I am reminded also that it is improper for a court hearing an interlocutory application to make comments which may have the effect of pre-empting the decision of the issues which are to be decided on the merits at the trial; this was pointed out in the case of Doctor J W Billingsley v J A Mundi (5). I take note of this. However, before concluding this matter I wish to deal with the last submissions by Mrs Chigaga relating to Halsbury’s statutes of England (10) where the learned authors said:


“An interlocutory injunction will normally be granted only where the Party seeking it can show a strong prima facie case in support of his right and that he is likely to suffer substantial (i.e), “irrepairable “) injury if an injunction is not granted and the court takes into consideration both the balance of convenience and the desirability of preserving the Status quo.”


Mrs Chigaga has maintained that the Plaintiff has no right to relief and that he would not suffer irrepairable damage if the court refuses to grant an injunction. She relies further on the case of Shell and BP Zambia Limited v Conidaris and others (4) where the court said:


Irrepairable injury means injury which is substantial and can never be equately remedied or atoned for damages.”
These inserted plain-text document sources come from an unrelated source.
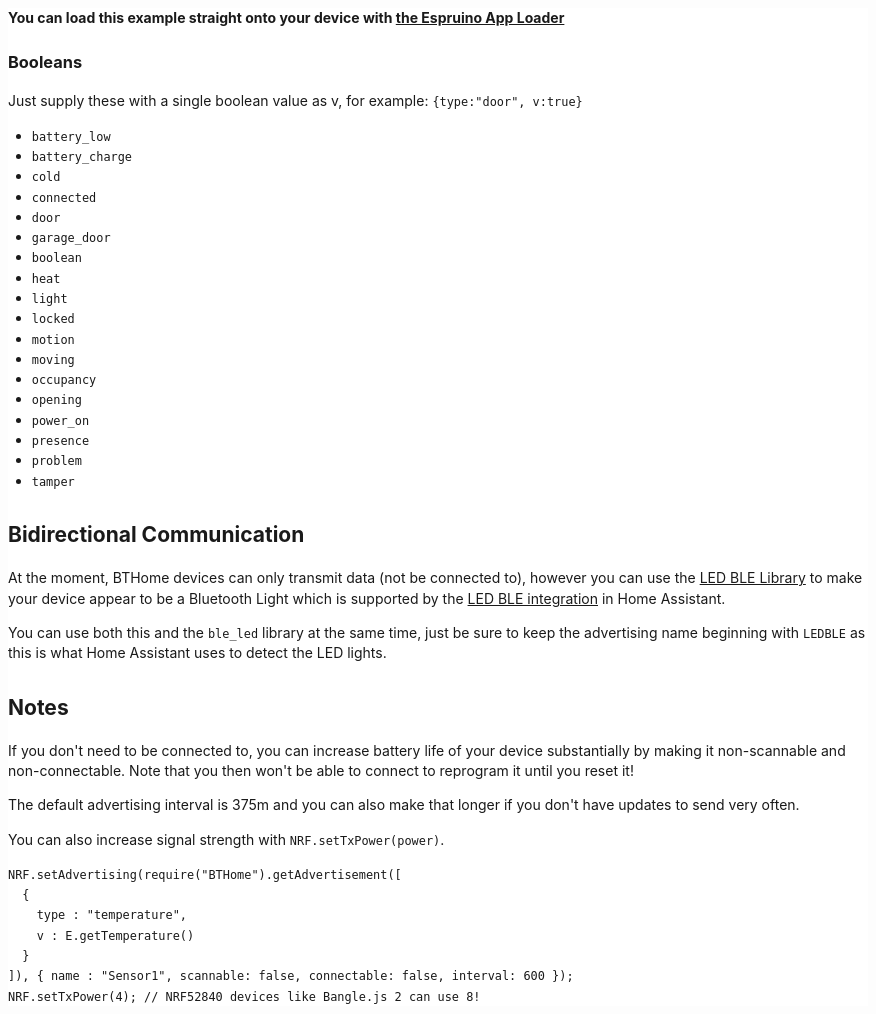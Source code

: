 **You can load this example straight onto your device with [the Espruino App Loader](https://espruino.github.io/EspruinoApps/?q=bthome)**

### Booleans

Just supply these with a single boolean value as v, for example: `{type:"door", v:true}`

 * `battery_low`
 * `battery_charge`
 * `cold`
 * `connected`
 * `door`
 * `garage_door`
 * `boolean`
 * `heat`
 * `light`
 * `locked`
 * `motion`
 * `moving`
 * `occupancy`
 * `opening`
 * `power_on`
 * `presence`
 * `problem`
 * `tamper`


Bidirectional Communication
----------------------------

At the moment, BTHome devices can only transmit data (not be connected to), however you
can use the [LED BLE Library](ble_led) to make your device appear to be a Bluetooth Light
which is supported by the [LED BLE integration](https://www.home-assistant.io/integrations/led_ble/) in Home Assistant.

You can use both this and the `ble_led` library at the same time, just be sure to keep the advertising name beginning with
`LEDBLE` as this is what Home Assistant uses to detect the LED lights.


Notes
------

If you don't need to be connected to, you can increase battery life
of your device substantially by making it non-scannable and non-connectable. Note that you then won't be able
to connect to reprogram it until you reset it!

The default advertising interval is 375m and you can also make that longer if you don't have updates to send
very often.

You can also increase signal strength with `NRF.setTxPower(power)`.

```JS
NRF.setAdvertising(require("BTHome").getAdvertisement([
  {
    type : "temperature",
    v : E.getTemperature()
  }
]), { name : "Sensor1", scannable: false, connectable: false, interval: 600 });
NRF.setTxPower(4); // NRF52840 devices like Bangle.js 2 can use 8!
```

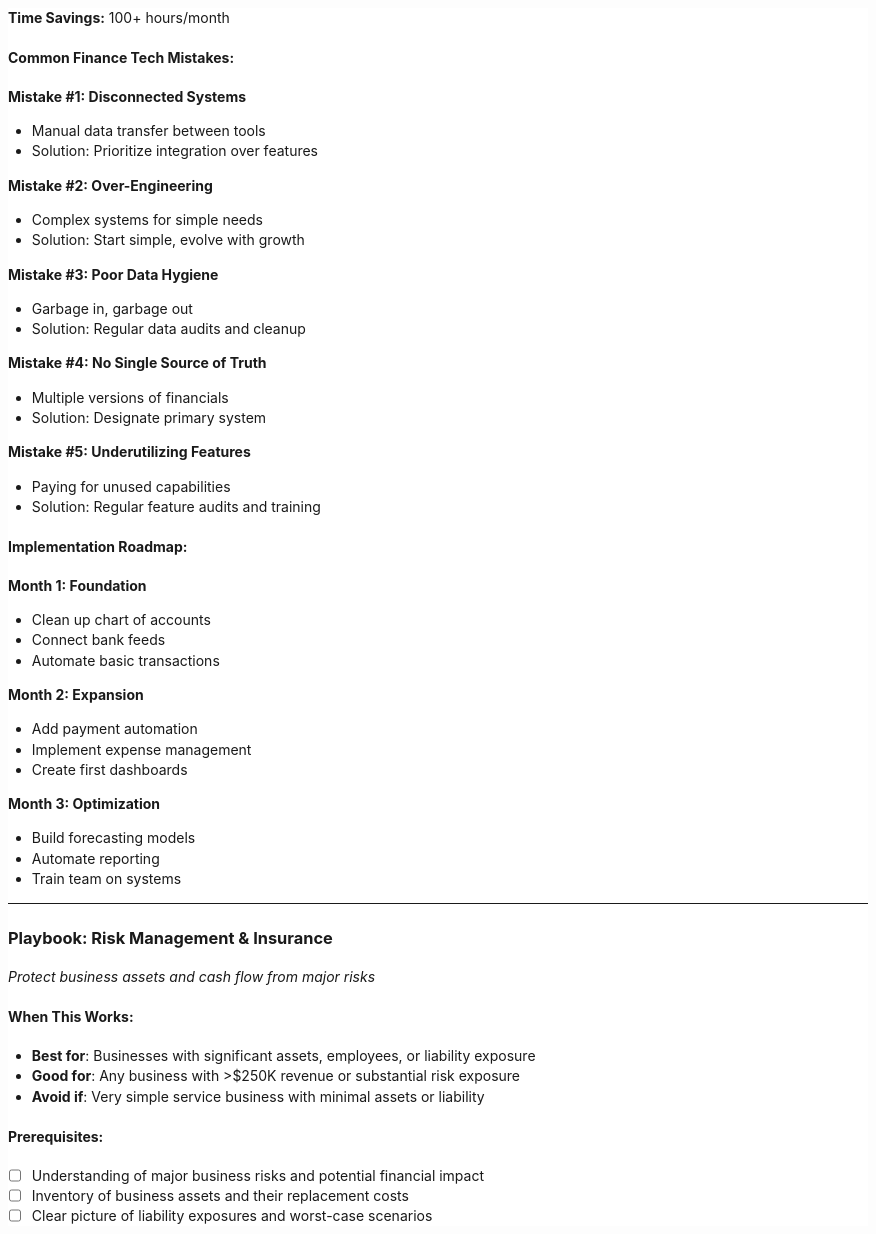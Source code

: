 **Time Savings:** 100+ hours/month

#### Common Finance Tech Mistakes:

**Mistake #1: Disconnected Systems**
- Manual data transfer between tools
- Solution: Prioritize integration over features

**Mistake #2: Over-Engineering**
- Complex systems for simple needs
- Solution: Start simple, evolve with growth

**Mistake #3: Poor Data Hygiene**
- Garbage in, garbage out
- Solution: Regular data audits and cleanup

**Mistake #4: No Single Source of Truth**
- Multiple versions of financials
- Solution: Designate primary system

**Mistake #5: Underutilizing Features**
- Paying for unused capabilities
- Solution: Regular feature audits and training

#### Implementation Roadmap:

**Month 1: Foundation**
- Clean up chart of accounts
- Connect bank feeds
- Automate basic transactions

**Month 2: Expansion**
- Add payment automation
- Implement expense management
- Create first dashboards

**Month 3: Optimization**
- Build forecasting models
- Automate reporting
- Train team on systems

---

### Playbook: Risk Management & Insurance
*Protect business assets and cash flow from major risks*

#### When This Works:
- **Best for**: Businesses with significant assets, employees, or liability exposure
- **Good for**: Any business with >$250K revenue or substantial risk exposure
- **Avoid if**: Very simple service business with minimal assets or liability

#### Prerequisites:
- [ ] Understanding of major business risks and potential financial impact
- [ ] Inventory of business assets and their replacement costs
- [ ] Clear picture of liability exposures and worst-case scenarios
I have carefully considered these submissions and I have, without commenting on the prospects of the substantive matters at the trial, arrived to the conclusion that the acts complained against the Plaintiff were induced by the coming into force of Referendum Act Cap. 20 of the Laws of Zambia and the Regulations made hereunder as well as the relevant provisions of UNIP Constitution of Zambia, respectively. The Plaintiff has shown that he had and still have a strong belief that the acts complained of are intravires the provisions of the said Laws and therefore he has a right to the relief sought before this court by way of an interim injunction until such time that his belief is reversed by the trial court. His belief is therefore in accordance with the saying:


Qui jure suo utitur neminem i.e. he who exercises his rights injures no one.”


I accordingly find that the Plaintiff has a right to relief. On the question of “irrepairable damage” I hold the view that if the Plaintiff is denied and injunction he would not adequately be compensated for his loss as a member of UNIP and Parliament; as this would mean denial of fundamental rights and privileges accorded to him by UNIP Constitution as well as the Zambian Constitution which is the highest law of the land, and no amount of damages would adequately compensate him for such a loss. For this reason, I rely on the case of Hollywood Silver Fox Company Limited v Emmett (1) already referred to in which the court held that the Plaintiffs are entitled to an injunction and damages.


In the circumstances, I am of the view that it will be in the interest of justice to grant the application as prayed and I so order until the final determination of the trial by the court or until further order. Costs to follow the event.


NOTICE OF UNDERTAKING AS TO DAMAGES


AND the Plaintiff hereby undertakes that should his claim be found to be frivolous or vexatious giving him no cause of action he will hear the costs incurred by the Defendants as consequence of this order.


PENAL NOTICE


AND the Defendants are hereby notified that committal proceedings may be instituted should they disobey the order.